The NEO-PI-R Personality Inventory^1,22 is used to tap the Big Five personality dimensions (Neuroticism, Extraversion, Openness, Agreeableness, and Conscientiousness), with six facets within each domain allowing for a more fine-grained description of human personality. The instrument contains 240 items to which individuals respond on a 5-point Likert-type scale with response options ranging from "strongly disagree" (0) to "strongly agree"⁴. Scores on Positive Presentation Management (PPM) and Negative Presentation Management (NPM) are obtained from the NEO-PI-R scales. The items from the NEO-PI-R facets integrated in PPM and NPM scales are shown in Table I. All items are to be recoded in the adequate direction. PPM identifies respondents claiming uncommon virtues and/or denying common faults, whereas NPM is intended to identify respondents claiming uncommon faults and/or denying common virtues.

Results

Table II shows the studies using the PPM and NPM scales performed since 1997¹⁸, considering its sample size and design, mean scores, standard deviations and reliabilities and whether correlations between PPM and NPM with the NEO-PI-R dimensions were reported or not. In the case of experimental studies, only means belonging to standard instructions were considered. There were 15 studies, 5 with normative samples (33%), 3 with employment samples (20%) and 7 with clinical samples (47%). Most studies employed a cross-sectional design (60%), although 40% conducted experimental studies addressed to determine differences between groups with standard and faking response instructions. Sample sizes of studies varied greatly from 22 to 21349 individuals^5,9. For PPM, raw means and standard deviations were reported in 14 studies (93%), with two studies reporting instead T scores^3,20, and one study not reporting any information on basic statistics such as means and standard deviations²³. For NPM, raw means and standard deviations reporting decreased to 12 studies (80%). PPM reliability coefficients were reported for 8 studies (53%), whereas there were only 6 studies (40%) that reported the reliability coefficients for NPM. Reliabilities in PPM for normative, employment and clinical samples ranged between 0.46 to 0.50, 0.50 to 0.60, and 0.43 to 0.70, respectively, whereas NPM reliabilities ranged between 0.52, 0.52 to 0.57, and 0.60 to 0.75. These coefficients were lower than the usually accepted standards except for the Young and Schinka³ study (PPM = 0.70, NPM = 0.75). In addition, only 6 studies (40%) reported the intercorrelations between PPM and NPM with the NEO-PI-R dimensions.
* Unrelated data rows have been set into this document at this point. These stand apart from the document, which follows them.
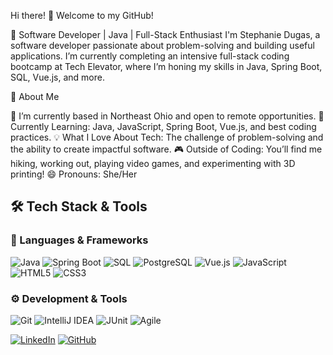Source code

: 
Hi there! 👋 Welcome to my GitHub!

🌟 Software Developer | Java | Full-Stack Enthusiast
I'm Stephanie Dugas, a software developer passionate about problem-solving and building useful applications. I’m currently completing an intensive full-stack coding bootcamp at Tech Elevator, where I’m honing my skills in Java, Spring Boot, SQL, Vue.js, and more.

🚀 About Me

🔭 I’m currently based in Northeast Ohio and open to remote opportunities.
🌱 Currently Learning: Java, JavaScript, Spring Boot, Vue.js, and best coding practices.
💡 What I Love About Tech: The challenge of problem-solving and the ability to create impactful software.
🎮 Outside of Coding: You’ll find me hiking, working out, playing video games, and experimenting with 3D printing!
😄 Pronouns: She/Her

## 🛠️ Tech Stack & Tools  

### 🚀 Languages & Frameworks  
![Java](https://img.shields.io/badge/Java-ED8B00?style=for-the-badge&logo=java&logoColor=white)
![Spring Boot](https://img.shields.io/badge/Spring%20Boot-6DB33F?style=for-the-badge&logo=spring-boot&logoColor=white)
![SQL](https://img.shields.io/badge/SQL-CC2927?style=for-the-badge&logo=Microsoft-SQL-Server&logoColor=white)
![PostgreSQL](https://img.shields.io/badge/PostgreSQL-336791?style=for-the-badge&logo=postgresql&logoColor=white)
![Vue.js](https://img.shields.io/badge/Vue.js-4FC08D?style=for-the-badge&logo=vue.js&logoColor=white)
![JavaScript](https://img.shields.io/badge/JavaScript-F7DF1E?style=for-the-badge&logo=javascript&logoColor=black)
![HTML5](https://img.shields.io/badge/HTML5-E34F26?style=for-the-badge&logo=html5&logoColor=white)
![CSS3](https://img.shields.io/badge/CSS3-1572B6?style=for-the-badge&logo=css3&logoColor=white)

### ⚙️ Development & Tools  
![Git](https://img.shields.io/badge/Git-F05032?style=for-the-badge&logo=git&logoColor=white)
![IntelliJ IDEA](https://img.shields.io/badge/IntelliJ_IDEA-000000?style=for-the-badge&logo=intellij-idea&logoColor=white)
![JUnit](https://img.shields.io/badge/JUnit-25A162?style=for-the-badge&logo=junit5&logoColor=white)
![Agile](https://img.shields.io/badge/Agile-009688?style=for-the-badge&logo=agile&logoColor=white)

[![LinkedIn](https://img.shields.io/badge/LinkedIn-0077B5?style=for-the-badge&logo=linkedin&logoColor=white)](https://www.linkedin.com/in/stephanie-dugas/)
[![GitHub](https://img.shields.io/badge/GitHub-181717?style=for-the-badge&logo=github&logoColor=white)](https://github.com/stepdugas)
Normative, employment and clinical samples PPM mean scores ranged between 18.40 to 23.34, 20.25 to 23.51, and 13.82 to 24.19, whereas for NPM mean scores ranged between 7.57 to 9.80, 7.90 to 8.78, and 10.71 to 16.40. Using standardized mean difference (d²⁹), moderate differences were noted on PPM between normative and employment (d = -0.67) and normative and clinical (d = 0.55) samples, while a larger difference was evident between employment and clinical (d = 0.99) samples. There were moderate differences on NPM between normative and employment samples (d = 0.37), and large differences between normative and clinical (d = -2.78), and employment and clinical samples (d = -2.91). Standardized scores were computed for both PPM and NPM (z = x_i - x- / sd), in order to facilitate the comparison of mean scores in the two scales across the three sample types. Figure 1 shows that PPM z scores were mostly above the mean for both, normative and employment samples and well below the mean for clinical samples. In contrast, the NPM z scores were essentially above the mean for clinical samples and around a standard deviation below the mean for normative and employment samples. These results suggest that the studies that have obtained data from the PPM and NPM scales, report that normative and employment samples tend to score higher in PPM than clinical samples, whereas clinical samples tend to score higher in the NPM scale than normative and employment samples.

Discussion

While a body of research has highlighted the usefulness of the PPM and NPM scales to detect distorted responding to the NEO-PI-R^3,19,24, other research works have suggested alternative ways of controlling for the validity of responses, such as comparing multiple sources of data in the interpretation of a given questionnaire^2,21. Independently of this debate, the present study was designed to analyze from a descriptive point of view the research done to date since the development of PPM and NPM validity scales¹⁸. The results of this review suggest some discrepancies in the reporting of PPM and NPM results. In addition, there appears to be a moderating effect of the sample background in regard to the results reported in the literature.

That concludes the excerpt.